One starts from angle of object $\Delta \theta$ which is equal to the ration :

$$\Delta\theta = \dfrac{\Delta\chi}{\text{d}_{a}(z)}\quad\quad(2)$$

with $\text{d}_{a}(z)$ the angular diameter distance at redshift=$z$.

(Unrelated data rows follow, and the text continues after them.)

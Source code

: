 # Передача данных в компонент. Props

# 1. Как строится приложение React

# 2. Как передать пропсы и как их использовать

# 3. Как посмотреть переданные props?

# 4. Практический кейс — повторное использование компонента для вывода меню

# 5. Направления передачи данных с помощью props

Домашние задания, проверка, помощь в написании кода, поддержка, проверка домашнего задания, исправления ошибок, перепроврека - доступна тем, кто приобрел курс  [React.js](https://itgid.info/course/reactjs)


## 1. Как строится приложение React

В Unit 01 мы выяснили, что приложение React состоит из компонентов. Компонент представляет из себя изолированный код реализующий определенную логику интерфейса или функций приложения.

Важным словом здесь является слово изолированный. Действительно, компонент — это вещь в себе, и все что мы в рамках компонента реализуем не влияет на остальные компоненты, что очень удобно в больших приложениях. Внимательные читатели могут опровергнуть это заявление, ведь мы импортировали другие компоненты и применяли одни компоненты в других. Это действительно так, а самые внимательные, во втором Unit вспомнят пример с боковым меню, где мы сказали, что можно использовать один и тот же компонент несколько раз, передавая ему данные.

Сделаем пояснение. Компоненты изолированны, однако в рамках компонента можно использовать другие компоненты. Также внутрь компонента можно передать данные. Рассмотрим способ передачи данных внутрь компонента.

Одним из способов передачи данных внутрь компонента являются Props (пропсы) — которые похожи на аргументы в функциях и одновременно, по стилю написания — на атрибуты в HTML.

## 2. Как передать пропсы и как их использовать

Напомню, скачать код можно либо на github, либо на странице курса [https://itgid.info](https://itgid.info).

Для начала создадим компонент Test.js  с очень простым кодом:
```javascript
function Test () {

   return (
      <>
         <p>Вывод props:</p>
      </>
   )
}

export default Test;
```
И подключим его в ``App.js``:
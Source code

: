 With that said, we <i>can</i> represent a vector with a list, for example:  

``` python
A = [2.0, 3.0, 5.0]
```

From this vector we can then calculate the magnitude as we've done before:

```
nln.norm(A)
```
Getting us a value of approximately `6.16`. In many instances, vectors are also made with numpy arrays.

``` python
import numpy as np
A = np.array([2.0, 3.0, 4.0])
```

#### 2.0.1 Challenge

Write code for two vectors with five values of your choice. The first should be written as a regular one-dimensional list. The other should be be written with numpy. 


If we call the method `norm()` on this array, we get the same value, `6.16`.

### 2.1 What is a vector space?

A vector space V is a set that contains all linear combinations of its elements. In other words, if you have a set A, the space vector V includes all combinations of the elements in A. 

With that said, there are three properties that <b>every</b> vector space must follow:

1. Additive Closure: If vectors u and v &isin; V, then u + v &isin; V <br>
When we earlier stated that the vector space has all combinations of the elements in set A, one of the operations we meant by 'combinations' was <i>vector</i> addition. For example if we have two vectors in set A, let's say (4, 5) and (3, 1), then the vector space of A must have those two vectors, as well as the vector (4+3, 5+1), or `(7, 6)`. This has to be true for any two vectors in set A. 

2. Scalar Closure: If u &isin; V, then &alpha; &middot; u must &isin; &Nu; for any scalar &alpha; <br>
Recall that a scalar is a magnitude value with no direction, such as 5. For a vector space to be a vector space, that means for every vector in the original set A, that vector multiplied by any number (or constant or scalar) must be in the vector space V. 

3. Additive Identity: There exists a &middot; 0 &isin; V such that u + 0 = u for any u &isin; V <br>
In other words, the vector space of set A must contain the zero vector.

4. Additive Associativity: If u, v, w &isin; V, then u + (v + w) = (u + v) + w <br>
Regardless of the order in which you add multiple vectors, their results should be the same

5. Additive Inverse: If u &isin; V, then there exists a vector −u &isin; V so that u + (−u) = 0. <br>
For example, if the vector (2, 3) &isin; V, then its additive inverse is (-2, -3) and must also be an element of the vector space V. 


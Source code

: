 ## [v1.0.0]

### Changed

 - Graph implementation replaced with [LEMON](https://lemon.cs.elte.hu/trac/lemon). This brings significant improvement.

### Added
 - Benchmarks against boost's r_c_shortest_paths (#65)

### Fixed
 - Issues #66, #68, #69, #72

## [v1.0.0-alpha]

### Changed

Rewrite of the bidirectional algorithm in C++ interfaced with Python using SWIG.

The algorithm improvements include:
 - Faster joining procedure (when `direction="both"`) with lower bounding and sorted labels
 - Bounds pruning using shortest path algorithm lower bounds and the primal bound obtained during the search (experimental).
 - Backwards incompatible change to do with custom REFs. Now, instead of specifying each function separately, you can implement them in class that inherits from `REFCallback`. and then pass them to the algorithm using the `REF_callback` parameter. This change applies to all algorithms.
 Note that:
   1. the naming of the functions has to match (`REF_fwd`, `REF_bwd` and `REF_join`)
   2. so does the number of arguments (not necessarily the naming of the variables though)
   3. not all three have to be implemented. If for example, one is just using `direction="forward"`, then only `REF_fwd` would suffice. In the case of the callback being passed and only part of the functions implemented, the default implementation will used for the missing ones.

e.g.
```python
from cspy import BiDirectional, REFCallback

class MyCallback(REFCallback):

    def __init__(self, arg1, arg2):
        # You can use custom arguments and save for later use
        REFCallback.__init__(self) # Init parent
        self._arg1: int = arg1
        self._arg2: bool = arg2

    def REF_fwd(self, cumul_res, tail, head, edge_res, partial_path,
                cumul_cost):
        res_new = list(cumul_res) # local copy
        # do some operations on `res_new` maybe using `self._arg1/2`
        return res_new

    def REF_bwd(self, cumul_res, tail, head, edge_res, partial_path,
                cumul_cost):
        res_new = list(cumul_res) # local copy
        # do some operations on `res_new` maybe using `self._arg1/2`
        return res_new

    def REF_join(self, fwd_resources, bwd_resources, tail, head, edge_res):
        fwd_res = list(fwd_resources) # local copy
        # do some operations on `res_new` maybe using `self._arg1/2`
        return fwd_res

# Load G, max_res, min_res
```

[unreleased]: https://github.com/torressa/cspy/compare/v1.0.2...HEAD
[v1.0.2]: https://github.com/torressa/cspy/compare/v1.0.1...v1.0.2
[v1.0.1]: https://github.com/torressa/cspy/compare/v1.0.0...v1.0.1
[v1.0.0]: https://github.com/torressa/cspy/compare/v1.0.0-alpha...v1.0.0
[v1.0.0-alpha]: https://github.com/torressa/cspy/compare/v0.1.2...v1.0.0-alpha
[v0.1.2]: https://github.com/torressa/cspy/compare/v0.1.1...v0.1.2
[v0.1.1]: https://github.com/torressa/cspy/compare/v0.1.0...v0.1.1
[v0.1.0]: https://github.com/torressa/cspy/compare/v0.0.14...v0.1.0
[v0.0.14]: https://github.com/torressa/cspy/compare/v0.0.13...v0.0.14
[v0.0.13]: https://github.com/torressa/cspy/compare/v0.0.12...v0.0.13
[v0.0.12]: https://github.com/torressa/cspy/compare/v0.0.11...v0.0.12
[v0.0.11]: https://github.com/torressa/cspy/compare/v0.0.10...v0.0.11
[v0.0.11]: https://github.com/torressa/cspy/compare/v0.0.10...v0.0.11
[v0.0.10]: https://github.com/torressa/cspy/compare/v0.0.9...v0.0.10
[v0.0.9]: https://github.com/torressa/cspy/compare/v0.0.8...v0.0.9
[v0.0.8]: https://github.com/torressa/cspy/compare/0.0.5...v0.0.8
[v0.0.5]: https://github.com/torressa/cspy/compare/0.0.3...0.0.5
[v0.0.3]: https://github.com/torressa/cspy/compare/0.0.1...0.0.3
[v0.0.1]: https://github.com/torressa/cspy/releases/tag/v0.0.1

It is indicated also on this page the relation for angular diameter distance $\text{d}_a(z)$:

$$\text{d}_a(z)\propto \int_{0}^{z}\dfrac{\text{d}z'}{H(z')}\quad\quad(3)$$

Actually, I know that $\text{d}_a(z)$ is expressed as a function of cosmological horizon $\text{d}_{h}(z)$ and redshift $z$ like this :

$$\text{d}_{a}=\dfrac{\text{d}_{h}(z)}{1+z}\quad\quad(4)$$

with $\text{d}_{h}(z)=c\int_{0}^{z}\dfrac{\text{d}z}{H(z)}\quad\quad(5)$

So from $eq(5)$, what I can only write is (by considering a little $\Delta$ and a curvature parameter $\Omega_{k}=0$) :

$$c\Delta z=\text{d}_{h}(z)H(z)\quad\quad(6)$$

Now, taking the expression of $\text{d}_{h}(z)$ into $eq(6)$ :

$$c\Delta z=\text{d}_{a}(z)(1+z)H(z)\quad\quad(7)$$

Then :

$$c\Delta z=\dfrac{\Delta\chi}{\Delta\theta}(1+z)H(z)\quad\quad(8)$$

As you can see in $eq(8)$, this is not the same form as in $$eq(1)$$.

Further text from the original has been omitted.